16p11.2 and 22q11.2 Copy Number Variants (CNVs) confer high risk for Autism Spectrum Disorder (ASD), schizophrenia (SZ), and Attention-Deficit-Hyperactivity-Disorder (ADHD), but their impact on functional connectivity (FC) remains unclear. Here we report an analysis of resting-state FC using magnetic resonance imaging data from 101 CNV carriers, 755 individuals with idiopathic ASD, SZ, or ADHD and 1,072 controls. We characterize CNV FC-signatures and use them to identify dimensions contributing to complex idiopathic conditions. CNVs have large mirror effects on FC at the global and regional level. Thalamus, somatomotor, and posterior insula regions play a critical role in dysconnectivity shared across deletions, duplications, idiopathic ASD, SZ but not ADHD. Individuals with higher similarity to deletion FC-signatures exhibit worse cognitive and behavioral symptoms. Deletion similarities identified at the connectivity level could be related to the redundant associations observed genome-wide between gene expression spatial patterns and FC-signatures. Results may explain why many CNVs affect a similar range of neuropsychiatric symptoms.

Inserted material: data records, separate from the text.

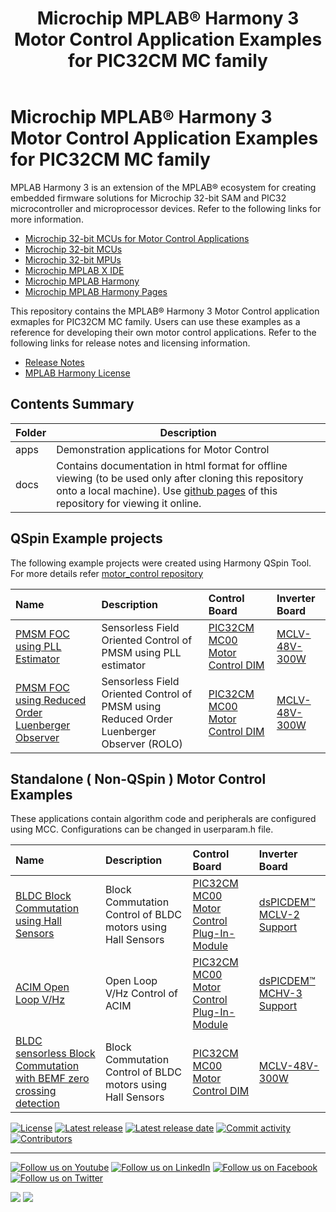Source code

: ﻿---
title: Microchip MPLAB® Harmony 3 Motor Control Application Examples for PIC32CM MC family
nav_order: 1
has_children: true
has_toc: false
---

# Microchip MPLAB® Harmony 3 Motor Control Application Examples for PIC32CM MC family

MPLAB Harmony 3 is an extension of the MPLAB® ecosystem for creating
embedded firmware solutions for Microchip 32-bit SAM and PIC32 microcontroller
and microprocessor devices.  Refer to the following links for more information.
 - [Microchip 32-bit MCUs for Motor Control Applications](https://www.microchip.com/design-centers/motor-control-and-drive/control-products/32-bit-solutions)
 - [Microchip 32-bit MCUs](https://www.microchip.com/design-centers/32-bit)
 - [Microchip 32-bit MPUs](https://www.microchip.com/design-centers/32-bit-mpus)
 - [Microchip MPLAB X IDE](https://www.microchip.com/mplab/mplab-x-ide)
 - [Microchip MPLAB Harmony](https://www.microchip.com/mplab/mplab-harmony)
 - [Microchip MPLAB Harmony Pages](https://microchip-mplab-harmony.github.io/)

This repository contains the MPLAB® Harmony 3 Motor Control application exmaples for PIC32CM MC family. Users can use these examples as a reference for
developing their own motor control applications. Refer to the following links for release
notes and licensing information.

 - [Release Notes](./release_notes.md)
 - [MPLAB Harmony License](mplab_harmony_license.md)

## Contents Summary

| Folder     | Description                                               |
|------------|-----------------------------------------------------------|
| apps       | Demonstration applications for Motor Control              |
| docs       | Contains documentation in html format for offline viewing (to be used only after cloning this repository onto a local machine). Use [github pages](https://microchip-mplab-harmony.github.io/mc_apps_pic32cm_mc/) of this repository for viewing it online.                   |


## QSpin Example projects
The following example projects were created using Harmony QSpin Tool. For more details refer [motor_control repository](https://github.com/Microchip-MPLAB-Harmony/motor_control)

| Name | Description|Control Board|Inverter Board|
|:-----|:-----------|:------------|:-------------|
 [PMSM FOC using PLL Estimator](apps/pmsm_foc_pll_estimator_pic32cm_mc/readme.md)| Sensorless Field Oriented Control of PMSM using PLL estimator  | [PIC32CM MC00 Motor Control DIM](https://www.microchip.com/en-us/development-tool/ev61e63a)| [MCLV-48V-300W](https://www.microchip.com/en-us/development-tool/ev18h47a) |
|[PMSM FOC using Reduced Order Luenberger Observer](apps/pmsm_foc_rolo_pic32_cm_mc/readme.md)| Sensorless Field Oriented Control of PMSM using Reduced Order Luenberger Observer (ROLO) | [PIC32CM MC00 Motor Control DIM](https://www.microchip.com/en-us/development-tool/ev61e63a)| [MCLV-48V-300W](https://www.microchip.com/en-us/development-tool/ev18h47a) |

## Standalone ( Non-QSpin ) Motor Control Examples

These applications contain algorithm code and peripherals are configured using MCC. Configurations can be changed in userparam.h file. 


| Name | Description|Control Board|Inverter Board|
|:-----|:-----------|:------------|:-------------|
 | [BLDC Block Commutation using Hall Sensors](apps/bldc_bc_hall_pic32_cm_mc/readme.md) | Block Commutation Control of BLDC motors using Hall Sensors |[PIC32CM MC00 Motor Control Plug-In-Module](https://www.microchip.com/developmenttools/ProductDetails/EV94F66A) |[dsPICDEM™ MCLV-2 Support](https://www.microchip.com/DevelopmentTools/ProductDetails/DM330021-2) |
| [ACIM Open Loop V/Hz](apps/acim_vhz_pic32_cm_mc/readme.md) | Open Loop V/Hz Control of ACIM |[PIC32CM MC00 Motor Control Plug-In-Module](https://www.microchip.com/developmenttools/ProductDetails/EV94F66A) |[dsPICDEM™ MCHV-3 Support](https://www.microchip.com/developmenttools/ProductDetails/dm330023-3)|
 | [ BLDC sensorless Block Commutation with BEMF zero crossing detection](apps/bldc_bc_sensorless_pic32_cm_mc/readme.md) | Block Commutation Control of BLDC motors using Hall Sensors | [PIC32CM MC00 Motor Control DIM](https://www.microchip.com/en-us/development-tool/ev61e63a)| [MCLV-48V-300W](https://www.microchip.com/en-us/development-tool/ev18h47a) |

[![License](https://img.shields.io/badge/license-Harmony%20license-orange.svg)](https://github.com/Microchip-MPLAB-Harmony/mc/blob/master/mplab_harmony_license.md)
[![Latest release](https://img.shields.io/github/release/Microchip-MPLAB-Harmony/mc_apps_pic32cm_mc.svg)](https://github.com/Microchip-MPLAB-Harmony/mc/releases/latest)
[![Latest release date](https://img.shields.io/github/release-date/Microchip-MPLAB-Harmony/mc_apps_pic32cm_mc.svg)](https://github.com/Microchip-MPLAB-Harmony/mc/releases/latest)
[![Commit activity](https://img.shields.io/github/commit-activity/y/Microchip-MPLAB-Harmony/mc_apps_pic32cm_mc.svg)](https://github.com/Microchip-MPLAB-Harmony/mc/graphs/commit-activity)
[![Contributors](https://img.shields.io/github/contributors-anon/Microchip-MPLAB-Harmony/mc_apps_pic32cm_mc.svg)]()
____

[![Follow us on Youtube](https://img.shields.io/badge/Youtube-Follow%20us%20on%20Youtube-red.svg)](https://www.youtube.com/user/MicrochipTechnology)
[![Follow us on LinkedIn](https://img.shields.io/badge/LinkedIn-Follow%20us%20on%20LinkedIn-blue.svg)](https://www.linkedin.com/company/microchip-technology)
[![Follow us on Facebook](https://img.shields.io/badge/Facebook-Follow%20us%20on%20Facebook-blue.svg)](https://www.facebook.com/microchiptechnology/)
[![Follow us on Twitter](https://img.shields.io/twitter/follow/MicrochipTech.svg?style=social)](https://twitter.com/MicrochipTech)

[![](https://img.shields.io/github/stars/Microchip-MPLAB-Harmony/mc_apps_pic32cm_mc.svg?style=social)]()
[![](https://img.shields.io/github/watchers/Microchip-MPLAB-Harmony/mc_apps_pic32cm_mc.svg?style=social)]()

16p11.2 和 22q11.2 拷贝数变异 (CNV) 赋予自闭症谱系障碍 (ASD)、精神分裂症 (SZ) 和注意力缺陷多动障碍 (ADHD) 的高风险，但它们对功能连接 (FC) 的影响还不清楚。在此，我们报告了使用来自 101 名 CNV 携带者、755 名特发性 ASD、SZ 或 ADHD 患者以及 1,072 名对照者的磁共振成像数据对静息态 FC 进行的分析。我们描述了 CNV FC 特征，并使用它们来识别导致复杂特发性疾病的维度。CNV 在全球和区域层面对 FC 有很大的镜像效应。丘脑、躯体运动和后岛叶区域在缺失、重复、特发性自闭症谱系障碍、精神分裂症（但不是多动症）所共有的连接障碍中发挥着关键作用。与删除 FC 签名具有更高相似性的个体表现出更差的认知和行为症状。在连接水平上发现的删除相似性可能与在基因表达空间模式和 FC 特征之间观察到的全基因组冗余关联有关。结果可以解释为什么许多 CNV 会影响类似范围的神经精神症状。